The failure phenomena of the full cell battery based on Li1.5Al0.5Ge1.5(PO4)(3) ceramic electrolytes generally manifests as the macroscopic fading of the capacity, the governing mechanisms in the particular term of electrolytes remain elusive. In this study, Li1.5Al0.5Ge1.5(PO4)(3) electrolytes after cycling are characterized by multiscale techniques, including Scanning Probe Microscopy, to systematically investigate the chemical and structural evolution processes. Secondary phases are proven to exist in the cycled Li1.5Al0.5Ge1.5(PO4)(3). It is demonstrated that the Li1.5Al0.5Ge1.5(PO4)(3) electrolytes suffer from both electrochemical and mechanical deterioration during the cycling processes. The changes in both chemical compositional and inhomogeneous mechanical stress result in the failure of the electrolyte and pose high resistance to lithium-ion transport. Furthermore, the ionic transport process is successfully manipulated by a local electric field with amplitude of 2 V and 4 V from the tiny tip in Scanning Probe Microscopy.

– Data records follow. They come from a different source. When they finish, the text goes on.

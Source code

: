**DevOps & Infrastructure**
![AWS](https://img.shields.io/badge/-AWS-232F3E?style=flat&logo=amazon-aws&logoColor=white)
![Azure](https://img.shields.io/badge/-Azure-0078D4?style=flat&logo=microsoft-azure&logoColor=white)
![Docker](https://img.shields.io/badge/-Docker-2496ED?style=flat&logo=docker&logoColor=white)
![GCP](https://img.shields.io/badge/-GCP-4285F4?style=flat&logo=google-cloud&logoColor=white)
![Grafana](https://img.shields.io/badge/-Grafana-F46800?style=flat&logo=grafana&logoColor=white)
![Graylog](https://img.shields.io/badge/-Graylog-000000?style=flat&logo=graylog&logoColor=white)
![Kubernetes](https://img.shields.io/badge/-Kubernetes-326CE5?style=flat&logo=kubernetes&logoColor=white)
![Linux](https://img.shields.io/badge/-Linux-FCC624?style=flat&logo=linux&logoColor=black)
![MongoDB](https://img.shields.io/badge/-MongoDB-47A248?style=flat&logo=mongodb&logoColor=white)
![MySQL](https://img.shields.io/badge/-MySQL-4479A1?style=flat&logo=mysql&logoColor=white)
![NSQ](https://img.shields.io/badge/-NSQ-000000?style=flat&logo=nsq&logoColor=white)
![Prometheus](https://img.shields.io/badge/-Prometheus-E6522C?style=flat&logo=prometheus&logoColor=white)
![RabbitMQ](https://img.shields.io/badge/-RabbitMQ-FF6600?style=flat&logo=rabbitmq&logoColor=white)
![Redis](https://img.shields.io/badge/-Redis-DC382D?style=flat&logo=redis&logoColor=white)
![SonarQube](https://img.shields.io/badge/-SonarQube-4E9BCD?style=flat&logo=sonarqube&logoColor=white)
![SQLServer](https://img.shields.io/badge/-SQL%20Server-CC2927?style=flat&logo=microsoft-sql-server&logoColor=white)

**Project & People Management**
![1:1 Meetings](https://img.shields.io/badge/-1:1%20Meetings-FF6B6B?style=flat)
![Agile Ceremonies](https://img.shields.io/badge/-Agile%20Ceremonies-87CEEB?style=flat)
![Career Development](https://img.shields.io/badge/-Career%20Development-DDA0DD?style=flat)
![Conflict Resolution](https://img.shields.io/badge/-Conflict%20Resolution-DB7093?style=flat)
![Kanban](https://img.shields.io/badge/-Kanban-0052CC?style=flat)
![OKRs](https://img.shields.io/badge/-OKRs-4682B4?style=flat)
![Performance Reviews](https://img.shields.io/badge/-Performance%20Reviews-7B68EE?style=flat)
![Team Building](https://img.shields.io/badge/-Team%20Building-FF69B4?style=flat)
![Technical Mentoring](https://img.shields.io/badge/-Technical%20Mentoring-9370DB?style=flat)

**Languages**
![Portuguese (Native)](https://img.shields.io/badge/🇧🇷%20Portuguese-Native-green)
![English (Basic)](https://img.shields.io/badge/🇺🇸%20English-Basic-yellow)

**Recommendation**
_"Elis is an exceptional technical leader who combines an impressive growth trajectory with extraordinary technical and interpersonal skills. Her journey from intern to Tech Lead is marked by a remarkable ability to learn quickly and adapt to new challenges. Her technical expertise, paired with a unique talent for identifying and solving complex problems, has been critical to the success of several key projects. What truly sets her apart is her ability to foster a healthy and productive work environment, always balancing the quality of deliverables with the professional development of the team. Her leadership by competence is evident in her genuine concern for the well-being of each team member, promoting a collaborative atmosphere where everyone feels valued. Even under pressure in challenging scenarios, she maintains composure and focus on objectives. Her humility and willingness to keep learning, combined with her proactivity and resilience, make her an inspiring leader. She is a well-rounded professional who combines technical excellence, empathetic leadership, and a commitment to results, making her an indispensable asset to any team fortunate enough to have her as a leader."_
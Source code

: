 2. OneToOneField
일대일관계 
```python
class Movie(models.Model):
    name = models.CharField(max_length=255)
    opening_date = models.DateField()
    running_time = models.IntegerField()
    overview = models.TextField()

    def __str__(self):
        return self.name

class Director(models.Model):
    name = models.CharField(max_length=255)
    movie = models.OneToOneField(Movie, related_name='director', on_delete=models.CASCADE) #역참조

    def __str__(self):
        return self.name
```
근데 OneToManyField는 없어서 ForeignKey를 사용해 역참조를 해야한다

Based on the observed electrochemical strain response and contact stiffness variation induced by dynamic Li-ion fluctuation under an applied AC electrical field, the degradation process of the Li1.5Al0.5Ge1.5(PO4)(3) electrolyte is studied. It is determined that the chemo-mechanical degradation originates from the non-uniform Li ion distribution at the boundaries and/or voids in the interior of the electrolyte.